Par Olivier Maurice.

La saison de l’élection présidentielle approche à grands pas et avec elle les grandes manœuvres diffamatoires qui pourraient bien devenir une habitude.

Les candidats potentiels semblent d’ailleurs être habitués aux divers scandales et autres révélations scabreuses qui font depuis quelques années régulièrement la Une des journaux.

On se souvient de la mère de toutes les affaires, celle qui avait définitivement ruiné les espoirs de Dominique Strauss-Kahn. On a encore en tête celle qui était survenue en pleine campagne électorale et qui avait propulsé François Fillon sur le banc des accusés ou celle qui avait envoyé Nicolas Sarkozy dans le bureau du juge d’instruction.

Mais on a un peu moins en tête les récentes plaintes pour harcèlement sexuel à l’encontre de François Asselineau, ou le souvenir plus ancien de l’affaire des HLM de la ville de Paris, celle des diamants de Bokassa ou les rocambolesques rumeurs qui avaient accablé la moralité de la famille Pompidou.

Affaires et scandales : que nous réserve la nouvelle saison ?

L’histoire nous dira, probablement rapidement, ce qu’il adviendra de l’affaire des emplois fictifs qui cible le Rassemblement National et il ne nous faudra sans doute pas attendre très longtemps pour voir cet embrouillamini, comme tous les précédents, commenté et médiatisé en long, en large et en travers.

Il n’est nullement question dans ces lignes d’ouvrir un énième procès en moralité ou d’étoffer un quelconque dossier en particulier. On ne peut cependant s’empêcher d’esquisser un sourire devant l’ironie répétée du spectacle que nous offre la vie politique.

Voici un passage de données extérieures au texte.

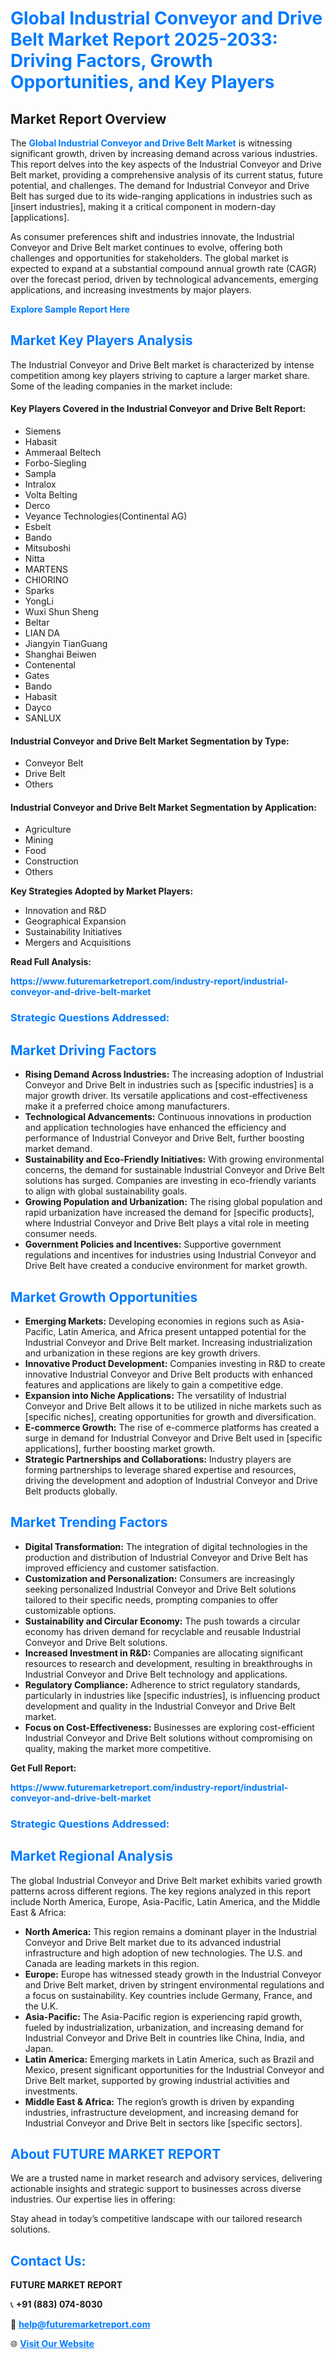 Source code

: <h1 style="color: #007BFF;">Global Industrial Conveyor and Drive Belt Market Report 2025-2033: Driving Factors, Growth Opportunities, and Key Players</h1>

<section id="overview">
<h2>Market Report Overview</h2>
<p>The <a href="https://www.futuremarketreport.com/industry-report/industrial-conveyor-and-drive-belt-market" style="color: #007BFF; text-decoration: none;"><strong>Global Industrial Conveyor and Drive Belt Market</strong></a> is witnessing significant growth, driven by increasing demand across various industries. This report delves into the key aspects of the Industrial Conveyor and Drive Belt market, providing a comprehensive analysis of its current status, future potential, and challenges. The demand for Industrial Conveyor and Drive Belt has surged due to its wide-ranging applications in industries such as [insert industries], making it a critical component in modern-day [applications].</p>
<p>As consumer preferences shift and industries innovate, the Industrial Conveyor and Drive Belt market continues to evolve, offering both challenges and opportunities for stakeholders. The global market is expected to expand at a substantial compound annual growth rate (CAGR) over the forecast period, driven by technological advancements, emerging applications, and increasing investments by major players.</p>
</section>

<section id="overview">
<p><a href="https://www.futuremarketreport.com/request-sample/reportId=59221" style="color: #007BFF; text-decoration: none;"><strong>Explore Sample Report Here</strong></a></p>
</section>

<section id="key-players">
<h2 style="color: #007BFF;">Market Key Players Analysis</h2>
<p>The Industrial Conveyor and Drive Belt market is characterized by intense competition among key players striving to capture a larger market share. Some of the leading companies in the market include:</p>
<h4>Key Players Covered in the Industrial Conveyor and Drive Belt Report:</h4>
<ul><li>Siemens</li><li>Habasit</li><li>Ammeraal Beltech</li><li>Forbo-Siegling</li><li>Sampla</li><li>Intralox</li><li>Volta Belting</li><li>Derco</li><li>Veyance Technologies(Continental AG)</li><li>Esbelt</li><li>Bando</li><li>Mitsuboshi</li><li>Nitta</li><li>MARTENS</li><li>CHIORINO</li><li>Sparks</li><li>YongLi</li><li>Wuxi Shun Sheng</li><li>Beltar</li><li>LIAN DA</li><li>Jiangyin TianGuang</li><li>Shanghai Beiwen</li><li>Contenental</li><li>Gates</li><li>Bando</li><li>Habasit</li><li>Dayco</li><li>SANLUX</li></ul>
<h4>Industrial Conveyor and Drive Belt Market Segmentation by Type:</h4>
<ul><li>Conveyor Belt</li><li>Drive Belt</li><li>Others</li></ul>

<h4>Industrial Conveyor and Drive Belt Market Segmentation by Application:</h4>
<ul><li>Agriculture</li><li>Mining</li><li>Food</li><li>Construction</li><li>Others</li></ul>
<p><strong>Key Strategies Adopted by Market Players:</strong></p>
<ul>
<li>Innovation and R&D</li>
<li>Geographical Expansion</li>
<li>Sustainability Initiatives</li>
<li>Mergers and Acquisitions</li>
</ul>
</section>

<section>
<p><strong>Read Full Analysis: </strong></p><a href="https://www.futuremarketreport.com/industry-report/industrial-conveyor-and-drive-belt-market" style="color: #007BFF; text-decoration: none;"><strong>https://www.futuremarketreport.com/industry-report/industrial-conveyor-and-drive-belt-market</strong></a>
<h3 style="color: #007BFF;">Strategic Questions Addressed:</h3>
</section>

<section id="driving-factors">
<h2 style="color: #007BFF;">Market Driving Factors</h2>
<ul>
<li><strong>Rising Demand Across Industries:</strong> The increasing adoption of Industrial Conveyor and Drive Belt in industries such as [specific industries] is a major growth driver. Its versatile applications and cost-effectiveness make it a preferred choice among manufacturers.</li>
<li><strong>Technological Advancements:</strong> Continuous innovations in production and application technologies have enhanced the efficiency and performance of Industrial Conveyor and Drive Belt, further boosting market demand.</li>
<li><strong>Sustainability and Eco-Friendly Initiatives:</strong> With growing environmental concerns, the demand for sustainable Industrial Conveyor and Drive Belt solutions has surged. Companies are investing in eco-friendly variants to align with global sustainability goals.</li>
<li><strong>Growing Population and Urbanization:</strong> The rising global population and rapid urbanization have increased the demand for [specific products], where Industrial Conveyor and Drive Belt plays a vital role in meeting consumer needs.</li>
<li><strong>Government Policies and Incentives:</strong> Supportive government regulations and incentives for industries using Industrial Conveyor and Drive Belt have created a conducive environment for market growth.</li>
</ul>
</section>

<section id="growth-opportunities">
<h2 style="color: #007BFF;">Market Growth Opportunities</h2>
<ul>
<li><strong>Emerging Markets:</strong> Developing economies in regions such as Asia-Pacific, Latin America, and Africa present untapped potential for the Industrial Conveyor and Drive Belt market. Increasing industrialization and urbanization in these regions are key growth drivers.</li>
<li><strong>Innovative Product Development:</strong> Companies investing in R&D to create innovative Industrial Conveyor and Drive Belt products with enhanced features and applications are likely to gain a competitive edge.</li>
<li><strong>Expansion into Niche Applications:</strong> The versatility of Industrial Conveyor and Drive Belt allows it to be utilized in niche markets such as [specific niches], creating opportunities for growth and diversification.</li>
<li><strong>E-commerce Growth:</strong> The rise of e-commerce platforms has created a surge in demand for Industrial Conveyor and Drive Belt used in [specific applications], further boosting market growth.</li>
<li><strong>Strategic Partnerships and Collaborations:</strong> Industry players are forming partnerships to leverage shared expertise and resources, driving the development and adoption of Industrial Conveyor and Drive Belt products globally.</li>
</ul>
</section>

<section id="trending-factors">
<h2 style="color: #007BFF;">Market Trending Factors</h2>
<ul>
<li><strong>Digital Transformation:</strong> The integration of digital technologies in the production and distribution of Industrial Conveyor and Drive Belt has improved efficiency and customer satisfaction.</li>
<li><strong>Customization and Personalization:</strong> Consumers are increasingly seeking personalized Industrial Conveyor and Drive Belt solutions tailored to their specific needs, prompting companies to offer customizable options.</li>
<li><strong>Sustainability and Circular Economy:</strong> The push towards a circular economy has driven demand for recyclable and reusable Industrial Conveyor and Drive Belt solutions.</li>
<li><strong>Increased Investment in R&D:</strong> Companies are allocating significant resources to research and development, resulting in breakthroughs in Industrial Conveyor and Drive Belt technology and applications.</li>
<li><strong>Regulatory Compliance:</strong> Adherence to strict regulatory standards, particularly in industries like [specific industries], is influencing product development and quality in the Industrial Conveyor and Drive Belt market.</li>
<li><strong>Focus on Cost-Effectiveness:</strong> Businesses are exploring cost-efficient Industrial Conveyor and Drive Belt solutions without compromising on quality, making the market more competitive.</li>
</ul>
</section>

<section>
<p><strong>Get Full Report: </strong></p><a href="https://www.futuremarketreport.com/industry-report/industrial-conveyor-and-drive-belt-market" style="color: #007BFF; text-decoration: none;"><strong>https://www.futuremarketreport.com/industry-report/industrial-conveyor-and-drive-belt-market</strong></a>
<h3 style="color: #007BFF;">Strategic Questions Addressed:</h3>
</section>


<section id="regional-analysis">
<h2 style="color: #007BFF;">Market Regional Analysis</h2>
<p>The global Industrial Conveyor and Drive Belt market exhibits varied growth patterns across different regions. The key regions analyzed in this report include North America, Europe, Asia-Pacific, Latin America, and the Middle East & Africa:</p>
<ul>
<li><strong>North America:</strong> This region remains a dominant player in the Industrial Conveyor and Drive Belt market due to its advanced industrial infrastructure and high adoption of new technologies. The U.S. and Canada are leading markets in this region.</li>
<li><strong>Europe:</strong> Europe has witnessed steady growth in the Industrial Conveyor and Drive Belt market, driven by stringent environmental regulations and a focus on sustainability. Key countries include Germany, France, and the U.K.</li>
<li><strong>Asia-Pacific:</strong> The Asia-Pacific region is experiencing rapid growth, fueled by industrialization, urbanization, and increasing demand for Industrial Conveyor and Drive Belt in countries like China, India, and Japan.</li>
<li><strong>Latin America:</strong> Emerging markets in Latin America, such as Brazil and Mexico, present significant opportunities for the Industrial Conveyor and Drive Belt market, supported by growing industrial activities and investments.</li>
<li><strong>Middle East & Africa:</strong> The region’s growth is driven by expanding industries, infrastructure development, and increasing demand for Industrial Conveyor and Drive Belt in sectors like [specific sectors].</li>
</ul>
</section>

<footer>
<h2 style="color: #007BFF;">About FUTURE MARKET REPORT</h2>
<p>We are a trusted name in market research and advisory services, delivering actionable insights and strategic support to businesses across diverse industries. Our expertise lies in offering:</p>

<p>Stay ahead in today’s competitive landscape with our tailored research solutions.</p>

<h2 style="color: #007BFF;">Contact Us:</h2>
<p><strong>FUTURE MARKET REPORT</strong></p>
<p>📞 <strong>+91 (883) 074-8030</strong></p>
<p>📧 <strong><a href="mailto:help@futuremarketreport.com" style="color: #007BFF;">help@futuremarketreport.com</a></strong></p>
<p>🌐 <strong><a href="https://www.futuremarketreport.com/" style="color: #007BFF;">Visit Our Website</a></strong></p>
</footer>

Cela fait maintenant plus d’un an que la morale sanitaire règle la vie de Français. Un an que les politiciens de tout bord nous abreuvent de leçons de moraline et nous culpabilisent sur nos mauvais comportements.

Cela fait bien 30 ou 40 ans que la famille Le Pen, père et fille, nous abreuve de leçons de morale sur la dépravation de ceux qui président aux affaires du pays.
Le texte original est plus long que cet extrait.